• _Goal of the exercise_:
The required answer is a copy of each line in the entries below that includes "only".

[Rendered images with source text]
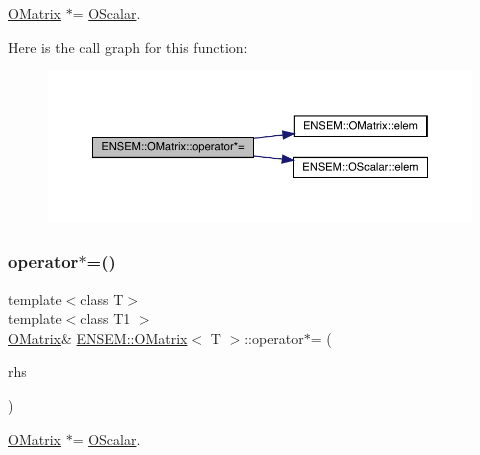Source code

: \mbox{\hyperlink{classENSEM_1_1OMatrix}{O\+Matrix}} $\ast$= \mbox{\hyperlink{classENSEM_1_1OScalar}{O\+Scalar}}. 

Here is the call graph for this function\+:
\nopagebreak
\begin{figure}[H]
\begin{center}
\leavevmode
\includegraphics[width=350pt]{dd/d80/classENSEM_1_1OMatrix_a40e18b83c9eb609f7529e65c515010c2_cgraph}
\end{center}
\end{figure}
\mbox{\label{classENSEM_1_1OMatrix_a40e18b83c9eb609f7529e65c515010c2}} 
\subsubsection{\texorpdfstring{operator$\ast$=()}{operator*=()}\hspace{0.1cm}{\footnotesize\ttfamily [3/3]}}
{\footnotesize\ttfamily template$<$class T$>$ \\
template$<$class T1 $>$ \\
\mbox{\hyperlink{classENSEM_1_1OMatrix}{O\+Matrix}}\& \mbox{\hyperlink{classENSEM_1_1OMatrix}{E\+N\+S\+E\+M\+::\+O\+Matrix}}$<$ T $>$\+::operator$\ast$= (\begin{DoxyParamCaption}\item[{const \mbox{\hyperlink{classENSEM_1_1OScalar}{O\+Scalar}}$<$ T1 $>$ \&}]{rhs }\end{DoxyParamCaption})\hspace{0.3cm}{\ttfamily [inline]}}



\mbox{\hyperlink{classENSEM_1_1OMatrix}{O\+Matrix}} $\ast$= \mbox{\hyperlink{classENSEM_1_1OScalar}{O\+Scalar}}. 

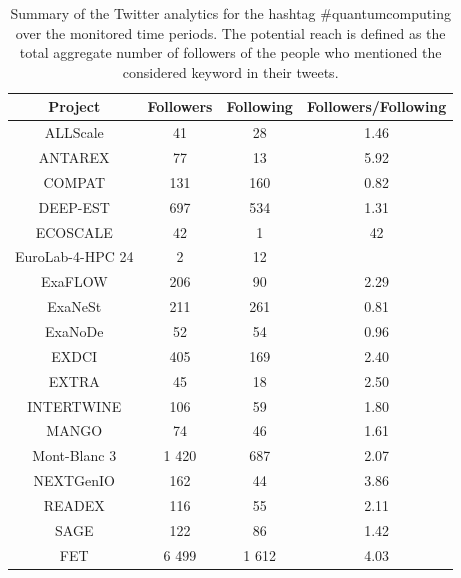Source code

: \begin{table}[t]
 \begin{center}
 {\scriptsize
  \begin{tabular}{cccc}
   \hline 
   \hline
   Project & Followers & Following & Followers/Following \\ 
   \hline
   \hline
   ALLScale & 41 & 28 & 1.46 \\
   ANTAREX & 77 & 13 & 5.92 \\
   COMPAT & 131 & 160 & 0.82 \\
   DEEP-EST & 697 & 534 & 1.31 \\
   ECOSCALE & 42 & 1 & 42 \\
   EuroLab-4-HPC 24 & 2 & 12 \\
   ExaFLOW & 206 & 90 & 2.29 \\
   ExaNeSt & 211 & 261 & 0.81  \\
   ExaNoDe & 52 & 54 & 0.96 \\
   EXDCI & 405 & 169 & 2.40 \\
   EXTRA & 45 & 18 & 2.50\\
   INTERTWINE & 106 & 59 & 1.80 \\
   MANGO & 74 & 46 & 1.61 \\
   Mont-Blanc 3 & 1 420 & 687 & 2.07 \\
   NEXTGenIO & 162 & 44 & 3.86 \\
   READEX & 116 & 55 & 2.11 \\
   SAGE & 122 & 86 & 1.42 \\ 
   FET & 6 499 & 1 612 & 4.03 \\
   \hline
   \hline
  \end{tabular}
 } 
 \end{center} 
 \caption{Summary of the Twitter analytics for the hashtag \#quantumcomputing over the monitored time periods. The potential reach is defined as the total aggregate number of followers of the people who mentioned the considered keyword in their tweets.}
\label{HPC_influence_table} 
\end{table}

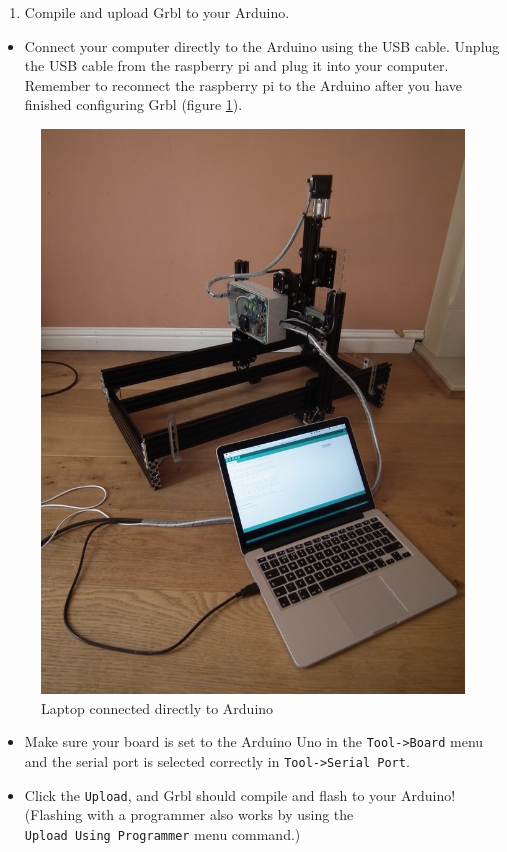 \documentclass[]{book}
\providecommand{\tightlist}{%
  \setlength{\itemsep}{0pt}\setlength{\parskip}{0pt}}
\theoremstyle{definition}
\theoremstyle{definition}
\theoremstyle{definition}
\theoremstyle{remark}
\begin{document}
\begin{enumerate}
\def\labelenumi{\arabic{enumi}.}
\setcounter{enumi}{4}
\tightlist
\item
  Compile and upload Grbl to your Arduino.
\end{enumerate}

\begin{itemize}
\tightlist
\item
  Connect your computer directly to the Arduino using the USB cable.
  Unplug the USB cable from the raspberry pi and plug it into your
  computer. Remember to reconnect the raspberry pi to the Arduino after
  you have finished configuring Grbl (figure \ref{fig:laptop2arduino}).
\end{itemize}

\begin{figure}

{\centering \includegraphics[width=0.75\linewidth]{images/laptop_connected_to_arduino} 

}

\caption{Laptop connected directly to Arduino}\label{fig:laptop2arduino}
\end{figure}

\begin{itemize}
\tightlist
\item
  Make sure your board is set to the Arduino Uno in the
  \texttt{Tool-\textgreater{}Board} menu and the serial port is selected
  correctly in \texttt{Tool-\textgreater{}Serial\ Port}.
\item
  Click the \texttt{Upload}, and Grbl should compile and flash to your
  Arduino! (Flashing with a programmer also works by using the
  \texttt{Upload\ Using\ Programmer} menu command.)
\end{itemize}
\end{document}
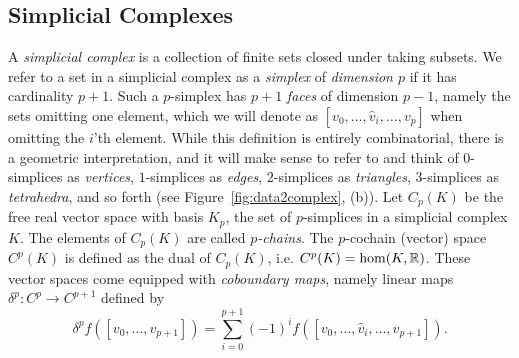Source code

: \subsection{Simplicial Complexes}
A \emph{simplicial complex} is a collection of finite sets closed under taking subsets. We refer to a set in a simplicial complex as a \emph{simplex} of \emph{dimension $p$} if it has cardinality $p+1$. Such a $p$-simplex has $p+1$ \emph{faces} of dimension $p-1$, namely the sets omitting one element, which we will denote as $[v_0,\dotsc,\hat{v}_i,\dotsc, v_p]$ when omitting the $i$'th element. While this definition is entirely combinatorial, there is a geometric interpretation, and it will make sense to refer to and think of $0$-simplices as \emph{vertices}, $1$-simplices as \emph{edges}, $2$-simplices as \emph{triangles}, $3$-simplices as \emph{tetrahedra}, and so forth (see Figure~\ref{fig:data2complex}, (b)). Let $C_p(K)$ be the free real vector space with basis $K_p$, the set of $p$-simplices in 
a simplicial complex $K$. The elements of $C_p(K)$ are called \emph{$p$-chains}. The 
$p$-cochain (vector) space $C^p(K)$ is defined as the dual of $C_p(K)$, i.e. $C^p(K)=\hom(K,\mathbb{R})$. These vector spaces come equipped with \emph{coboundary maps}, namely linear maps $\delta^p:C^p\to C^{p+1}$ defined by
\begin{equation*}
\delta^p f([v_0,\dotsc,v_{p+1}]) = \sum_{i=0}^{p+1} (-1)^i f([v_0,\dotsc,\hat{v}_i,\dotsc,v_{p+1}]).
\end{equation*}
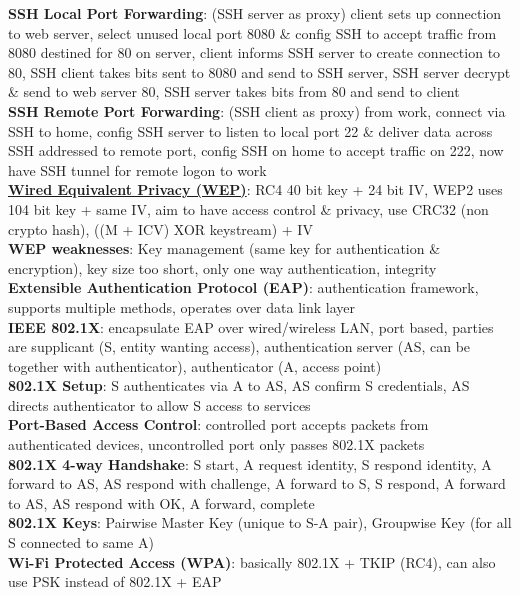 \documentclass[a4paper]{article}
\begin{document}
\begin{multicols}{2}
        \textbf{SSH Local Port Forwarding}: (SSH server as proxy) client sets up connection to web server, select unused local port 8080 \& config SSH to accept traffic from 8080 destined for 80 on server, client informs SSH server to create connection to 80, SSH client takes bits sent to 8080 and send to SSH server, SSH server decrypt \& send to web server 80, SSH server takes bits from 80 and send to client\\
        \textbf{SSH Remote Port Forwarding}: (SSH client as proxy) from work, connect via SSH to home, config SSH server to listen to local port 22 \& deliver data across SSH addressed to remote port, config SSH on home to accept traffic on 222, now have SSH tunnel for remote logon to work\\
        \underline{\textbf{Wired Equivalent Privacy (WEP)}}: RC4 40 bit key + 24 bit IV, WEP2 uses 104 bit key + same IV, aim to have access control \& privacy, use CRC32 (non crypto hash), ((M + ICV) XOR keystream) + IV\\
        \textbf{WEP weaknesses}: Key management (same key for authentication \& encryption), key size too short, only one way authentication, integrity\\
        \textbf{Extensible Authentication Protocol (EAP)}: authentication framework, supports multiple methods, operates over data link layer\\
        \textbf{IEEE 802.1X}: encapsulate EAP over wired/wireless LAN, port based, parties are supplicant (S, entity wanting access), authentication server (AS, can be together with authenticator), authenticator (A, access point)\\
        \textbf{802.1X Setup}: S authenticates via A to AS, AS confirm S credentials, AS directs authenticator to allow S access to services\\
        \textbf{Port-Based Access Control}: controlled port accepts packets from authenticated devices, uncontrolled port only passes 802.1X packets\\
        \textbf{802.1X 4-way Handshake}: S start, A request identity, S respond identity, A forward to AS, AS respond with challenge, A forward to S, S respond, A forward to AS, AS respond with OK, A forward, complete\\
        \textbf{802.1X Keys}: Pairwise Master Key (unique to S-A pair), Groupwise Key (for all S connected to same A)\\
        \textbf{Wi-Fi Protected Access (WPA)}: basically 802.1X + TKIP (RC4), can also use PSK instead of 802.1X + EAP\\

\end{multicols}
\end{document}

• _Task response_:
        \textbf{WEP weaknesses}: Key management (same key for authentication \& encryption), key size too short, only one way authentication, integrity\\
        \textbf{Port-Based Access Control}: controlled port accepts packets from authenticated devices, uncontrolled port only passes 802.1X packets\\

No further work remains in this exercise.